2) Assurance of our commitment to them. When we were in our time of severe crisis, we longed to hear from our leaders that they were going to stand with us no matter what happened. Unfortunately, this never happened. In fact, our leaders took a step back and disengaged with us during our time of need. We needed family. We needed camaraderie. We needed someone to trust us. None of that was there. We must not fail our people in that way. As church leaders, our people look to us for stability. They look to us to be a source of strength. This is a huge expectation that we must fulfill, but leading our people well in times of crisis requires this of us. We must do our best to bring a sense of calm into their chaos as we protect them from harm to the best of our ability. They must know that we will not abandon them in their time of need. They can count on us, and we will not turn against them.

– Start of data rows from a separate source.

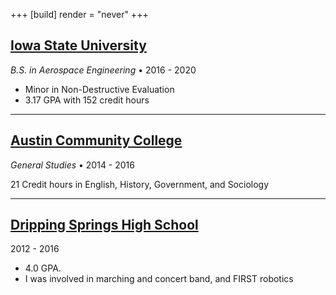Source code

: +++
[build]
  render = "never"
+++

## [Iowa State University](https://www.iastate.edu/)

_B.S. in Aerospace Engineering_ • 2016 - 2020

- Minor in Non-Destructive Evaluation
- 3.17 GPA with 152 credit hours

----

## [Austin Community College](https://www.austincc.edu/)

_General Studies_ • 2014 - 2016

21 Credit hours in English, History, Government, and Sociology

----

## [Dripping Springs High School](https://www.dsisdtx.us/o/dshs)

2012 - 2016

- 4.0 GPA.
- I was involved in marching and concert band, and FIRST robotics
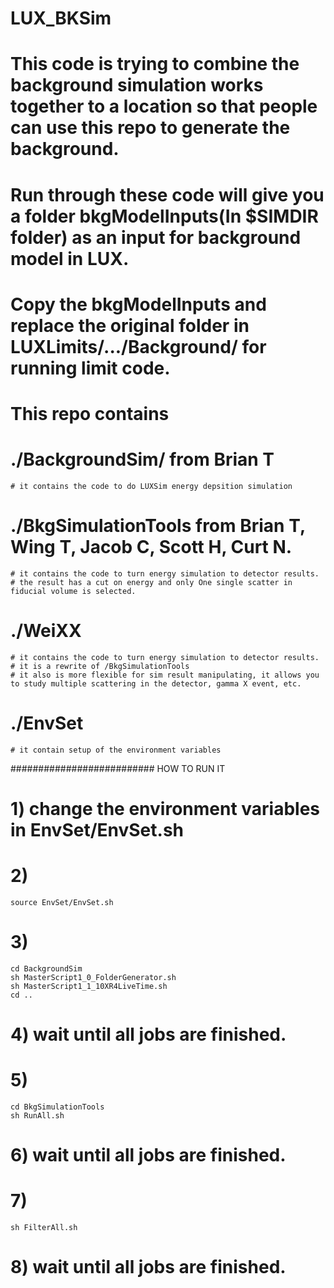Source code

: # LUX_BKSim

# This code is trying to combine the background simulation works together to a location so that people can use this repo to generate the background.
# Run through these code will give you a folder bkgModelInputs(In $SIMDIR folder) as an input for background model in LUX.
# Copy the bkgModelInputs and replace the original folder in LUXLimits/.../Background/ for running limit code.

# This repo contains
# ./BackgroundSim/ from Brian T
	# it contains the code to do LUXSim energy depsition simulation
# ./BkgSimulationTools from Brian T, Wing T, Jacob C, Scott H, Curt N.
	# it contains the code to turn energy simulation to detector results.
	# the result has a cut on energy and only One single scatter in fiducial volume is selected. 
# ./WeiXX 
	# it contains the code to turn energy simulation to detector results.
	# it is a rewrite of /BkgSimulationTools 
	# it also is more flexible for sim result manipulating, it allows you to study multiple scattering in the detector, gamma X event, etc.
# ./EnvSet
	# it contain setup of the environment variables

##########################
HOW TO RUN IT
# 1) change the environment variables in EnvSet/EnvSet.sh
# 2)
	source EnvSet/EnvSet.sh
# 3)
	cd BackgroundSim
	sh MasterScript1_0_FolderGenerator.sh
	sh MasterScript1_1_10XR4LiveTime.sh
	cd ..

# 4) wait until all jobs are finished.
	
# 5)
	cd BkgSimulationTools
	sh RunAll.sh

# 6) wait until all jobs are finished.

# 7)	
	sh FilterAll.sh

# 8) wait until all jobs are finished.



 



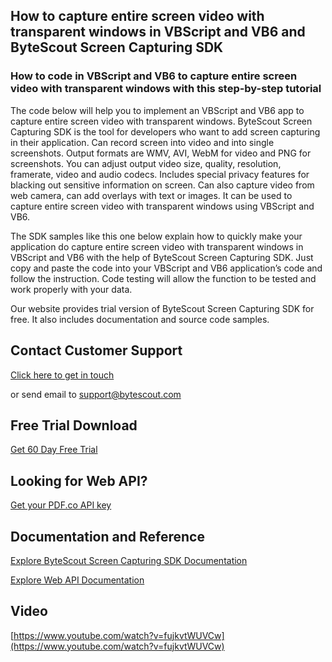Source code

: ## How to capture entire screen video with transparent windows in VBScript and VB6 and ByteScout Screen Capturing SDK

### How to code in VBScript and VB6 to capture entire screen video with transparent windows with this step-by-step tutorial

The code below will help you to implement an VBScript and VB6 app to capture entire screen video with transparent windows. ByteScout Screen Capturing SDK is the tool for developers who want to add screen capturing in their application. Can record screen into video and into single screenshots. Output formats are WMV, AVI, WebM for video and PNG for screenshots. You can adjust output video size, quality, resolution, framerate, video and audio codecs. Includes special privacy features for blacking out sensitive information on screen. Can also capture video from web camera, can add overlays with text or images. It can be used to capture entire screen video with transparent windows using VBScript and VB6.

The SDK samples like this one below explain how to quickly make your application do capture entire screen video with transparent windows in VBScript and VB6 with the help of ByteScout Screen Capturing SDK. Just copy and paste the code into your VBScript and VB6 application’s code and follow the instruction. Code testing will allow the function to be tested and work properly with your data.

Our website provides trial version of ByteScout Screen Capturing SDK for free. It also includes documentation and source code samples.

## Contact Customer Support

[Click here to get in touch](https://bytescout.zendesk.com/hc/en-us/requests/new?subject=ByteScout%20Screen%20Capturing%20SDK%20Question)

or send email to [support@bytescout.com](mailto:support@bytescout.com?subject=ByteScout%20Screen%20Capturing%20SDK%20Question) 

## Free Trial Download

[Get 60 Day Free Trial](https://bytescout.com/download/web-installer?utm_source=github-readme)

## Looking for Web API? 

[Get your PDF.co API key](https://pdf.co/documentation/api?utm_source=github-readme)

## Documentation and Reference

[Explore ByteScout Screen Capturing SDK Documentation](https://bytescout.com/documentation/index.html?utm_source=github-readme)

[Explore Web API Documentation](https://pdf.co/documentation/api?utm_source=github-readme)

## Video

[https://www.youtube.com/watch?v=fujkvtWUVCw](https://www.youtube.com/watch?v=fujkvtWUVCw)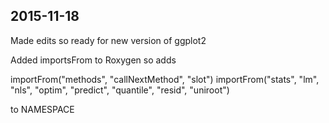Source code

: ## 2015-11-18
Made edits so ready for new version of ggplot2

Added importsFrom to Roxygen so adds

importFrom("methods", "callNextMethod", "slot")
importFrom("stats", "lm", "nls", "optim", "predict", "quantile",
             "resid", "uniroot")

to NAMESPACE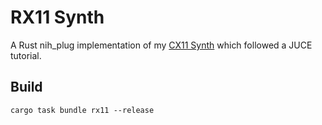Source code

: # RX11 Synth
A Rust nih_plug implementation of my [CX11 Synth](https://github.com/notryanb/CX11) which followed a JUCE tutorial.

## Build
`cargo task bundle rx11 --release`

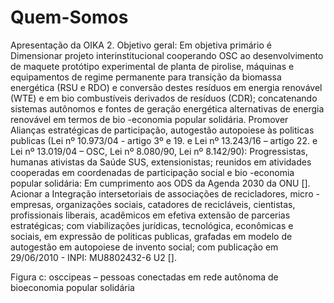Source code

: # Quem-Somos
Apresentação da OIKA
    2. Objetivo geral:
Em objetiva primário é Dimensionar projeto interinstitucional cooperando OSC ao desenvolvimento de maquete protótipo experimental de planta de pirolise, máquinas e equipamentos de regime permanente para transição da biomassa energética (RSU e RDO) e conversão destes resíduos em energia renovável (WTE) e em bio combustíveis derivados de resíduos (CDR); concatenando sistemas autônomos e fontes de geração energética alternativas de energia renovável em termos de bio -economia popular solidária.
Promover Alianças estratégicas de participação, autogestão autopoiese às politicas publicas (Lei nº 10.973/04 - artigo 3º e 19. e Lei nº 13.243/16 – artigo 22. e Lei nº 13.019/04 – OSC, Lei nº 8.080/90, Lei nº 8.142/90): Progressistas, humanas ativistas da Saúde SUS, extensionistas; reunidos em atividades cooperadas em coordenadas de participação social e bio -economia popular solidária: Em cumprimento aos ODS da Agenda 2030 da ONU [].
Acionar a Integração intersetoriais de associações de recicladores, micro -empresas, organizações sociais, catadores de recicláveis, cientistas, profissionais liberais, acadêmicos em efetiva extensão de parcerias estratégicas; com viabilizações jurídicas, tecnológica, econômicas e sociais, em expressão de politicas publicas,  grafadas em modelo de autogestão em autopoiese de invento social; com publicação em 29/06/2010 - INPI: MU8802432-6 U2 [].

Figura c: osccipeas – pessoas conectadas em rede autônoma de bioeconomia popular solidária
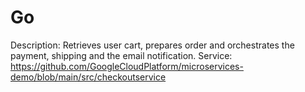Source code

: # Go

Description: Retrieves user cart, prepares order and orchestrates the payment, shipping and the email notification.
Service: https://github.com/GoogleCloudPlatform/microservices-demo/blob/main/src/checkoutservice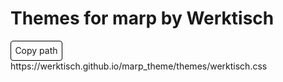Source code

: # Themes for marp by Werktisch
<script type="module">
  import githubClipboardCopyElement from "https://cdn.skypack.dev/@github/clipboard-copy-element";
</script>
<style>
  .button {
  padding: 0.4rem;
  border-radius: 4px;
  border: 1px solid black;
  display: inline-block;
 }
</style>
<clipboard-copy for="blob-path" class="button">
  Copy path
</clipboard-copy>
<div id="blob-path">https://werktisch.github.io/marp_theme/themes/werktisch.css</div>
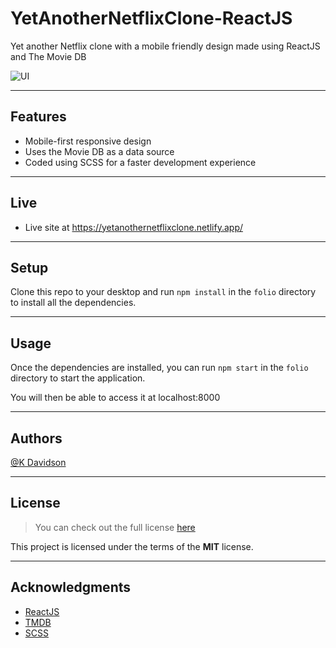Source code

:# YetAnotherNetflixClone-ReactJS

Yet another Netflix clone with a mobile friendly design made using ReactJS and The Movie DB

![UI](https://i.postimg.cc/RVD5z51H/GIF-22-05-2022-04-57-53.gif)

---

## Features

-   Mobile-first responsive design
-   Uses the Movie DB as a data source
-   Coded using SCSS for a faster development experience

---

## Live

-   Live site at https://yetanothernetflixclone.netlify.app/

---

## Setup

Clone this repo to your desktop and run `npm install` in the `folio` directory to install all the dependencies.

---

## Usage

Once the dependencies are installed, you can run `npm start` in the `folio` directory to start the application.

You will then be able to access it at localhost:8000

---

## Authors

[@K Davidson](mailto:kaushdavidson@icloud.com)

---

## License

> You can check out the full license [here](LICENSE)

This project is licensed under the terms of the **MIT** license.

---

## Acknowledgments

-   [ReactJS](https://reactjs.org/docs/getting-started.html)
-   [TMDB](https://developers.themoviedb.org/3/getting-started)
-   [SCSS](https://sass-lang.com/documentation)
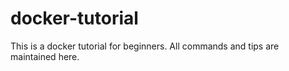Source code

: # docker-tutorial
This is a docker tutorial for beginners. All commands and tips are maintained here. 
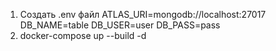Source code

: 1. Создать .env файл
    ATLAS_URI=mongodb://localhost:27017
    DB_NAME=table
    DB_USER=user
    DB_PASS=pass   
2. docker-compose up --build -d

3) Provision of resources. People in seasons of great need require all kinds of help with their physical survival needs. Many times the strain of emotional trauma they’re experiencing prevents them from having enough physical energy left to provide for themselves. It is in this way that leaders can step in and ensure their survival. Leaders must take the initiative to organize others on the team or others in the community to rally around the physical needs of those in crisis. Whether it is providing meals, volunteering child care, or even providing a safe place to live, leaders do their duty to those they lead by guaranteeing that physical needs get met. The emotional boost our people receive through this kind of help is remarkable. Leaders can also provide for emotional resources like counselors or mental health professionals to give the expert care they need. By providing for the physical needs, they are free to focus on healing and restoring a sense of normal to their lives. In all these things, taking the initiative is key. Those in crisis should not be expected to reach out for help. As leaders we can identify the needs, and then step in with grace, authority, and compassion to truly care for our people.

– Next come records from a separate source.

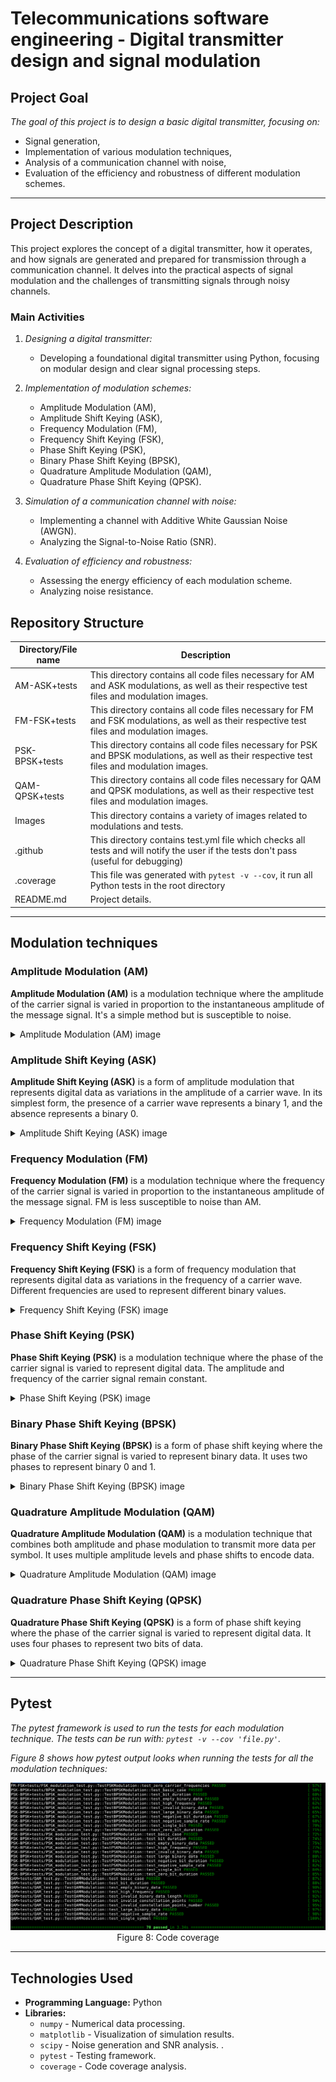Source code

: # Telecommunications software engineering - Digital transmitter design and signal modulation

## Project Goal

*The goal of this project is to design a basic digital transmitter, focusing on:*  
- Signal generation,  
- Implementation of various modulation techniques,  
- Analysis of a communication channel with noise, 
- Evaluation of the efficiency and robustness of different modulation schemes.

---

## Project Description

This project explores the concept of a digital transmitter, how it operates, and how signals are generated and prepared for transmission through a communication channel. It delves into the practical aspects of signal modulation and the challenges of transmitting signals through noisy channels.

### Main Activities

1. *Designing a digital transmitter:* 
   - Developing a foundational digital transmitter using Python, focusing on modular design and clear signal processing steps.

2. *Implementation of modulation schemes:*
   - Amplitude Modulation (AM),
   - Amplitude Shift Keying (ASK),
   - Frequency Modulation (FM),
   - Frequency Shift Keying (FSK),
   - Phase Shift Keying (PSK),
   - Binary Phase Shift Keying (BPSK),
   - Quadrature Amplitude Modulation (QAM),
   - Quadrature Phase Shift Keying (QPSK).

3. *Simulation of a communication channel with noise:*  
   - Implementing a channel with Additive White Gaussian Noise (AWGN).  
   - Analyzing the Signal-to-Noise Ratio (SNR).

4. *Evaluation of efficiency and robustness:*
   - Assessing the energy efficiency of each modulation scheme.  
   - Analyzing noise resistance.

## Repository Structure

|Directory/File name|Description|
|--------------|-----------|
|AM-ASK+tests|This directory contains all code files necessary for AM and ASK modulations, as well as their respective test files and modulation images.|
|FM-FSK+tests|This directory contains all code files necessary for FM and FSK modulations, as well as their respective test files and modulation images.|
|PSK-BPSK+tests|This directory contains all code files necessary for PSK and BPSK modulations, as well as their respective test files and modulation images.|
|QAM-QPSK+tests|This directory contains all code files necessary for QAM and QPSK modulations, as well as their respective test files and modulation images.|
|Images|This directory contains a variety of images related to modulations and tests.|
|.github|This directory contains test.yml file which checks all tests and will notify the user if the tests don't pass (useful for debugging)|
|.coverage|This file was generated with `pytest -v --cov`, it run all Python tests in the root directory|
|README.md|Project details.|

---

## Modulation techniques

### Amplitude Modulation (AM)

**Amplitude Modulation (AM)** is a modulation technique where the amplitude of the carrier signal is varied in proportion to the instantaneous amplitude of the message signal. It's a simple method but is susceptible to noise.

<details>
<summary>Amplitude Modulation (AM) image</summary>
<p align="center">
<img src=AM-ASK+tests/Images/AM_modulation.png>
<br>
Figure 1: Amplitude modulation
</p>
</details>

### Amplitude Shift Keying (ASK)

**Amplitude Shift Keying (ASK)** is a form of amplitude modulation that represents digital data as variations in the amplitude of a carrier wave. In its simplest form, the presence of a carrier wave represents a binary 1, and the absence represents a binary 0.

<details>
<summary>Amplitude Shift Keying (ASK) image</summary>
<p align="center">
<img src=AM-ASK+tests/Images/ASK_modulation.png>
<br>
Figure 2: Amplitude shift keying
</p>
</details>

### Frequency Modulation (FM)

**Frequency Modulation (FM)** is a modulation technique where the frequency of the carrier signal is varied in proportion to the instantaneous amplitude of the message signal. FM is less susceptible to noise than AM.

<details>
<summary>Frequency Modulation (FM) image</summary>
<p align="center">
<img src=FM-FSK+tests/Images/FM_modulation.png>
<br>
Figure 3: Frequency modulation
</p>
</details>

### Frequency Shift Keying (FSK)

**Frequency Shift Keying (FSK)** is a form of frequency modulation that represents digital data as variations in the frequency of a carrier wave. Different frequencies are used to represent different binary values.

<details>
<summary>Frequency Shift Keying (FSK) image</summary>
<p align="center">
<img src=FM-FSK+tests/Images/FSK_modulation.png>
<br>
Figure 4: Frequency shift keying
</p>
</details>

### Phase Shift Keying (PSK)

**Phase Shift Keying (PSK)** is a modulation technique where the phase of the carrier signal is varied to represent digital data. The amplitude and frequency of the carrier signal remain constant.

<details>
<summary>Phase Shift Keying (PSK) image</summary>
<p align="center">
<img src=PSK-BPSK+tests/Images/PSK_modulation.png>
<br>
Figure 5: Phase shift keying
</p>
</details>

### Binary Phase Shift Keying (BPSK)

**Binary Phase Shift Keying (BPSK)** is a form of phase shift keying where the phase of the carrier signal is varied to represent binary data. It uses two phases to represent binary 0 and 1.

<details>
<summary>Binary Phase Shift Keying (BPSK) image</summary>
<p align="center">
<img src=PSK-BPSK+tests/Images/BPSK_modulation.png>
<br>
Figure 6: Binary phase shift keying
</p>
</details>

### Quadrature Amplitude Modulation (QAM)

**Quadrature Amplitude Modulation (QAM)** is a modulation technique that combines both amplitude and phase modulation to transmit more data per symbol. It uses multiple amplitude levels and phase shifts to encode data.

<details>
<summary>Quadrature Amplitude Modulation (QAM) image</summary>
<p align="center">
<img src=QAM-QPSK+tests/Images/QAM_modulation.png>
<br>
Figure 6: Quadrature amplitude modulation
</p>
</details>

### Quadrature Phase Shift Keying (QPSK)

**Quadrature Phase Shift Keying (QPSK)** is a form of phase shift keying where the phase of the carrier signal is varied to represent digital data. It uses four phases to represent two bits of data.

<details>
<summary>Quadrature Phase Shift Keying (QPSK) image</summary>
<p align="center">
<img src=QAM-QPSK+tests/Images/QPSK_modulation.png>
<br>
Figure 7: Quadrature phase shift keying
</p>
</details>

---

## Pytest

*The pytest framework is used to run the tests for each modulation technique. The tests can be run with: `pytest -v --cov 'file.py'`.*

*Figure 8 shows how pytest output looks when running the tests for all the modulation techniques:*

<p align="center">
<img src=Images/Main_coverage.png>
<br>
Figure 8: Code coverage
</p>

---

## Technologies Used

- **Programming Language:** Python  
- **Libraries:**  
  - `numpy` - Numerical data processing.  
  - `matplotlib` - Visualization of simulation results.  
  - `scipy` - Noise generation and SNR analysis. .
  - `pytest` - Testing framework.
  - `coverage` - Code coverage analysis.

4) Perspective. After you’ve listened to your people and when they are ready, leaders can serve their people by offering them some much-needed perspective in their time of severe need. Helping them to see the bigger picture of life, the Lord’s hand in their situation, and the short timeline of their peril can many times be the catalyst they need toward greater health and wellness. You can help them see how God is working in their situation and how they can rely on Him and His goodness to take them through to the other side. Most times, people in crisis cannot see the end and cannot fathom how life might ever get better. As leaders, it is our duty to help them envision a future where God remains in control and where they will once again be able to thrive.
Leaders have such an important role during times of crisis. We must not fail our people. Our service to them in their toughest of times will be a ministry that makes an eternal impact and helps them to realize God’s good potential for them and for those in their family.